Have you considered the idea that rationality is not exclusive to individuals? Corporations, themselves, are equally rational, with the abilities and responsibilities to contribute to social change. I believe that corporations exist to create economic value and contribute to society in a manner that upholds their own tenets. The days of profits-first doctrines and revenue generation activities being a corporation’s sole purpose for existence have passed. The new model suggests that corporations and government should co-create social change.
Earlier this month, CVS Pharmacy announced that it will no longer sell cigarettes and tobacco products effective October 1, 2014. The company’s justification: because it “is the right thing to do.” The impact of such a decision spans far beyond generating press coverage and the economic realities of revenue declines. CVS is taking a proactive stance to prevent medical issues linked to the use of tobacco products. The irony is that pharmacies have traditionally leveraged a business model that embraces reactive medical care. Yet, the message runs much deeper. CVS is contributing to the broader healthcare discourse in this country. CVS is using their power to contribute to social change. In short, CVS is viewing their leadership as a responsibility.

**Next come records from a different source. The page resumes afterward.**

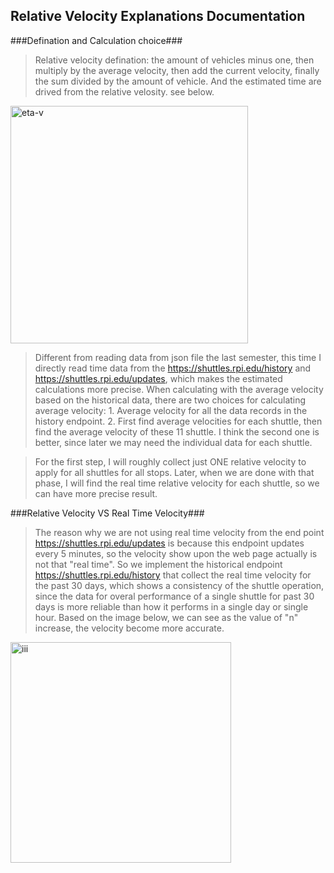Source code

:## Relative Velocity Explanations Documentation

###Defination and Calculation choice###

>Relative velocity defination: the amount of vehicles minus one, then multiply by the average 
velocity, then add the current velocity, finally the sum divided by the amount of vehicle. And the estimated time are drived from the relative velosity. see below.
<img width="380" alt="eta-v" src="https://user-images.githubusercontent.com/42976354/53597218-9fce0b00-3b6f-11e9-8351-7aa138710b16.PNG">

>Different from reading data from json file the last semester, this time I directly read time data from the 
https://shuttles.rpi.edu/history and 
https://shuttles.rpi.edu/updates, which makes the estimated calculations more precise. When calculating with the average 
velocity based on the historical data, there are two choices for calculating average velocity: 1. Average velocity 
for all the data records in the history endpoint. 2. First find average velocities for each shuttle, then find the average 
velocity of these 11 shuttle. I think the second one is better, since later we may need the individual data for each shuttle.

>For the first step, I will roughly collect just ONE relative velocity to apply for all shuttles for all stops. Later, when we are done with that phase, I will find the real time relative velocity for each shuttle, so we can have more precise result.


###Relative Velocity VS Real Time Velocity###

>The reason why we are not using real time velocity from the end point https://shuttles.rpi.edu/updates is because this endpoint updates every 5 minutes, so the velocity show upon the web page actually is not that "real time". So we implement the historical endpoint https://shuttles.rpi.edu/history that collect the real time velocity for the past 30 days, which shows a consistency of the shuttle operation, since the data for overal performance of a single shuttle for past 30 days is more reliable than how it performs in a single day or single hour. Based on the image below, we can see as the value of "n" increase, the velocity become more accurate.
<img width="353" alt="iii" src="https://user-images.githubusercontent.com/42976354/53599249-bdea3a00-3b74-11e9-8641-e24a32753b75.PNG">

CVS is not alone in its quest to cultivate social change. Last year, Starbucks asked customers to leave their firearms at home, representing a noble attempt to influence the national gun debate. Patagonia took an anti-Black Friday stance, requesting that customers repair old and worn clothing instead of purchasing new items, shedding light on excessive consumerism.
Whether we agree with CVS or any other corporate stance is somewhat irrelevant. We live in a society where corporations have power and influence. Citizens United v. Federal Election Commission supported the right of corporations to contribute to political discourse as a legitimate activity. That being said, CVS, Starbucks, Patagonia, and many others are different. They are conductors of social change. They also happen to have the power to shape change in the direction they choose.
Nevertheless, there is a darker side to corporations wielding such influence. In an environment in which those with the most power make the rules, the American ideology of democracy is called into question. It is not unlike a game of Monopoly wherein the corporations that have more properties, more cash and more partners ultimately control the game. We can hope that the die fall in our favor. For example, those who consume the occasional soda or candy won’t be rooting for CVS to next take aim at American obesity.
In the end, taking heed of the irony of the recent death of the Marlboro Man, I give two healthy cheers to CVS. Their move deserves more than one for bravery. Three cheers you ask? I consider that an applause reserved for a pharmacy industry-wide ban of cigarettes.